In the entries that follow, find the line containing "它们与我们到目前为止讨论的所有自动编码器完全不同，特别是：", then output exactly every line from the first through that one.
:: PROVIDED ENTRIES ::
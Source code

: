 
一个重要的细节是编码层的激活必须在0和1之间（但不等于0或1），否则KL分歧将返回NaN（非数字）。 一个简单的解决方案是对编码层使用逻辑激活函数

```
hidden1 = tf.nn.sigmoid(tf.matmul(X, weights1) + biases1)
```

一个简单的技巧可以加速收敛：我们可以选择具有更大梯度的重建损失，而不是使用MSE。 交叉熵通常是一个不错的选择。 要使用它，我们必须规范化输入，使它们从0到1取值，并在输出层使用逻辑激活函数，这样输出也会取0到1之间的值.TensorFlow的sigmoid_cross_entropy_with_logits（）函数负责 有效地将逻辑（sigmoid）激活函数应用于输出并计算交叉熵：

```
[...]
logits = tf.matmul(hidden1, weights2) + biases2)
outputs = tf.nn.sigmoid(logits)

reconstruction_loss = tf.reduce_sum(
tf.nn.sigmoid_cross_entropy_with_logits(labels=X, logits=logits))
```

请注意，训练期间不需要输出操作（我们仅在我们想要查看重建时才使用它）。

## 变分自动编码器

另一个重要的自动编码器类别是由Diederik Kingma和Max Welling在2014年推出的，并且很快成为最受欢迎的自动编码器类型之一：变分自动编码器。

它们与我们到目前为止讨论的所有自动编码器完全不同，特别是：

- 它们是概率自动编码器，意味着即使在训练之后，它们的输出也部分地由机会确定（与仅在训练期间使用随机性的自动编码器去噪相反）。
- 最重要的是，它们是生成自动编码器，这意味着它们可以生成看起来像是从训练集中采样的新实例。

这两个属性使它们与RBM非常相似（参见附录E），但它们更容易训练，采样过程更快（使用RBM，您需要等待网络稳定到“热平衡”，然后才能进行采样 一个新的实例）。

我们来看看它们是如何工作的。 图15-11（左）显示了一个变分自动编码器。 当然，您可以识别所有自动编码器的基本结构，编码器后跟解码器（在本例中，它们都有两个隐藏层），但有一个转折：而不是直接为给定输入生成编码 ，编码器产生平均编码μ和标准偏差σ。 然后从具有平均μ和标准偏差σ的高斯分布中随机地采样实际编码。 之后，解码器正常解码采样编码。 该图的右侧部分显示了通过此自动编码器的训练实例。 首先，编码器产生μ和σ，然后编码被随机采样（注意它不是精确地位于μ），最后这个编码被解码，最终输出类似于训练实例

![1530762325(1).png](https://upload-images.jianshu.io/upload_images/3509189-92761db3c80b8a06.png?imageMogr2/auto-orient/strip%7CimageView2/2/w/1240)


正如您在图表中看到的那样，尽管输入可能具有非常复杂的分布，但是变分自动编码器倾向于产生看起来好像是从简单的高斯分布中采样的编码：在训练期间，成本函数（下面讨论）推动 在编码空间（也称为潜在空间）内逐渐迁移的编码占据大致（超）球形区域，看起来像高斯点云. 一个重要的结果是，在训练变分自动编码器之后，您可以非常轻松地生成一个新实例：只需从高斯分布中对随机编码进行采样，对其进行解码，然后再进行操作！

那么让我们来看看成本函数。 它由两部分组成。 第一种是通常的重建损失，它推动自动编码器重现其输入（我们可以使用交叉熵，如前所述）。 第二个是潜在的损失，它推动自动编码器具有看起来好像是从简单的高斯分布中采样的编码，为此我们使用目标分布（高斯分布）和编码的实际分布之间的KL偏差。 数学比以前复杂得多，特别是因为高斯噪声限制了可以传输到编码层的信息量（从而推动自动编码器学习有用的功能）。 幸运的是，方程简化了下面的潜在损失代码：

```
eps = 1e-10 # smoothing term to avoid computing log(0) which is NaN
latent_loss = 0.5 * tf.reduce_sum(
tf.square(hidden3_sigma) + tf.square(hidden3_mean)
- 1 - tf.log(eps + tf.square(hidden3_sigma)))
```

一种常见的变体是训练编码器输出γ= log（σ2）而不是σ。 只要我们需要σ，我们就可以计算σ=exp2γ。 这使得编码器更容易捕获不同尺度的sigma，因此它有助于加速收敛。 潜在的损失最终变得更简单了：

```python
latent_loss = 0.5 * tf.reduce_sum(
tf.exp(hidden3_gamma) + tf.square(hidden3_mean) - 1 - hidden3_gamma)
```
:::
§ **YOUR SOLUTION**:
Source code

: 
一个重要的细节是编码层的激活必须在0和1之间（但不等于0或1），否则KL分歧将返回NaN（非数字）。 一个简单的解决方案是对编码层使用逻辑激活函数

```
hidden1 = tf.nn.sigmoid(tf.matmul(X, weights1) + biases1)
```

一个简单的技巧可以加速收敛：我们可以选择具有更大梯度的重建损失，而不是使用MSE。 交叉熵通常是一个不错的选择。 要使用它，我们必须规范化输入，使它们从0到1取值，并在输出层使用逻辑激活函数，这样输出也会取0到1之间的值.TensorFlow的sigmoid_cross_entropy_with_logits（）函数负责 有效地将逻辑（sigmoid）激活函数应用于输出并计算交叉熵：

```
[...]
logits = tf.matmul(hidden1, weights2) + biases2)
outputs = tf.nn.sigmoid(logits)

reconstruction_loss = tf.reduce_sum(
tf.nn.sigmoid_cross_entropy_with_logits(labels=X, logits=logits))
```

请注意，训练期间不需要输出操作（我们仅在我们想要查看重建时才使用它）。

## 变分自动编码器

另一个重要的自动编码器类别是由Diederik Kingma和Max Welling在2014年推出的，并且很快成为最受欢迎的自动编码器类型之一：变分自动编码器。

它们与我们到目前为止讨论的所有自动编码器完全不同，特别是：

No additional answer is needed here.